■ Given information ■

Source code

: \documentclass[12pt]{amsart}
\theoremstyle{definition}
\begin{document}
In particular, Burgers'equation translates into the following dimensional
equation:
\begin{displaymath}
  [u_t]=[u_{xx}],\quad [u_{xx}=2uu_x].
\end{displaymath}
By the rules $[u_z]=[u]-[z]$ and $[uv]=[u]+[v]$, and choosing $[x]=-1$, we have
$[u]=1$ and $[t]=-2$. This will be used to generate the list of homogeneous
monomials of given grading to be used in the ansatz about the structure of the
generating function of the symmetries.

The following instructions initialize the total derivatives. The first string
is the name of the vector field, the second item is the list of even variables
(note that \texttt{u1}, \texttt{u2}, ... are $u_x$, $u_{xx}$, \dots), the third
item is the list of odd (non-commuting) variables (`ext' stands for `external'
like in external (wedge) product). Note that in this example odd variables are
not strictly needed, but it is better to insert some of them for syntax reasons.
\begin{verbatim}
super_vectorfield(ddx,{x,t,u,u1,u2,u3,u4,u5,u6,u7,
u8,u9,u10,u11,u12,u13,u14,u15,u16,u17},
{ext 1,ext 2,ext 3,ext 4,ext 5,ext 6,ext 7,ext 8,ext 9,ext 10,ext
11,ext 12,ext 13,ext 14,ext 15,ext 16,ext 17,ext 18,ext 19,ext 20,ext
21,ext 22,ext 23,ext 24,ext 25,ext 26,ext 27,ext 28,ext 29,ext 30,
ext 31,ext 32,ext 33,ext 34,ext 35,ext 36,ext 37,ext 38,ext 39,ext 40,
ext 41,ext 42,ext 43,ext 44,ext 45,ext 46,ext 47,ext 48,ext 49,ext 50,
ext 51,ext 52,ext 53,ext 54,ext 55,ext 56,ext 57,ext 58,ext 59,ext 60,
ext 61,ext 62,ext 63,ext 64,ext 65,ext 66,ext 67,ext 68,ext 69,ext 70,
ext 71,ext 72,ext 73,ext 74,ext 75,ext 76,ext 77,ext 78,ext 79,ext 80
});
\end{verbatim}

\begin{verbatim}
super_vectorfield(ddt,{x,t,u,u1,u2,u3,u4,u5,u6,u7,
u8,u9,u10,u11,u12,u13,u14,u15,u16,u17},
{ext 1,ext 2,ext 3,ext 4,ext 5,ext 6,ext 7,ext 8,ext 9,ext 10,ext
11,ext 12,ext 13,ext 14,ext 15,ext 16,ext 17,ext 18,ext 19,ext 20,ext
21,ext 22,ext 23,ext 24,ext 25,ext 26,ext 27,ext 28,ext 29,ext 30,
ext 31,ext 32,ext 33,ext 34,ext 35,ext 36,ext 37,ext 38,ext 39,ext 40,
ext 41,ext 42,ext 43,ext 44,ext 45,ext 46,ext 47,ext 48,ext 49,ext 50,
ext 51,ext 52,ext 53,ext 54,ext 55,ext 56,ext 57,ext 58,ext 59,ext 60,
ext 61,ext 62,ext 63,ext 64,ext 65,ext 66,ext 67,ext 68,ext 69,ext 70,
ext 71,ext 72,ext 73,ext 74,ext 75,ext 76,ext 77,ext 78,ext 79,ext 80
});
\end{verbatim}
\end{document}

■ Exercise directions ■
Copy the data. Make sure every line matches exactly.

■ Task answer ■
Source code

: \documentclass[12pt]{amsart}
\theoremstyle{definition}
\begin{document}
In particular, Burgers'equation translates into the following dimensional
equation:
\begin{displaymath}
  [u_t]=[u_{xx}],\quad [u_{xx}=2uu_x].
\end{displaymath}
By the rules $[u_z]=[u]-[z]$ and $[uv]=[u]+[v]$, and choosing $[x]=-1$, we have
$[u]=1$ and $[t]=-2$. This will be used to generate the list of homogeneous
monomials of given grading to be used in the ansatz about the structure of the
generating function of the symmetries.

The following instructions initialize the total derivatives. The first string
is the name of the vector field, the second item is the list of even variables
(note that \texttt{u1}, \texttt{u2}, ... are $u_x$, $u_{xx}$, \dots), the third
item is the list of odd (non-commuting) variables (`ext' stands for `external'
like in external (wedge) product). Note that in this example odd variables are
not strictly needed, but it is better to insert some of them for syntax reasons.
\begin{verbatim}
super_vectorfield(ddx,{x,t,u,u1,u2,u3,u4,u5,u6,u7,
u8,u9,u10,u11,u12,u13,u14,u15,u16,u17},
{ext 1,ext 2,ext 3,ext 4,ext 5,ext 6,ext 7,ext 8,ext 9,ext 10,ext
11,ext 12,ext 13,ext 14,ext 15,ext 16,ext 17,ext 18,ext 19,ext 20,ext
21,ext 22,ext 23,ext 24,ext 25,ext 26,ext 27,ext 28,ext 29,ext 30,
ext 31,ext 32,ext 33,ext 34,ext 35,ext 36,ext 37,ext 38,ext 39,ext 40,
ext 41,ext 42,ext 43,ext 44,ext 45,ext 46,ext 47,ext 48,ext 49,ext 50,
ext 51,ext 52,ext 53,ext 54,ext 55,ext 56,ext 57,ext 58,ext 59,ext 60,
ext 61,ext 62,ext 63,ext 64,ext 65,ext 66,ext 67,ext 68,ext 69,ext 70,
ext 71,ext 72,ext 73,ext 74,ext 75,ext 76,ext 77,ext 78,ext 79,ext 80
});
\end{verbatim}

\begin{verbatim}
super_vectorfield(ddt,{x,t,u,u1,u2,u3,u4,u5,u6,u7,
u8,u9,u10,u11,u12,u13,u14,u15,u16,u17},
{ext 1,ext 2,ext 3,ext 4,ext 5,ext 6,ext 7,ext 8,ext 9,ext 10,ext
11,ext 12,ext 13,ext 14,ext 15,ext 16,ext 17,ext 18,ext 19,ext 20,ext
21,ext 22,ext 23,ext 24,ext 25,ext 26,ext 27,ext 28,ext 29,ext 30,
ext 31,ext 32,ext 33,ext 34,ext 35,ext 36,ext 37,ext 38,ext 39,ext 40,
ext 41,ext 42,ext 43,ext 44,ext 45,ext 46,ext 47,ext 48,ext 49,ext 50,
ext 51,ext 52,ext 53,ext 54,ext 55,ext 56,ext 57,ext 58,ext 59,ext 60,
ext 61,ext 62,ext 63,ext 64,ext 65,ext 66,ext 67,ext 68,ext 69,ext 70,
ext 71,ext 72,ext 73,ext 74,ext 75,ext 76,ext 77,ext 78,ext 79,ext 80
});
\end{verbatim}
\end{document}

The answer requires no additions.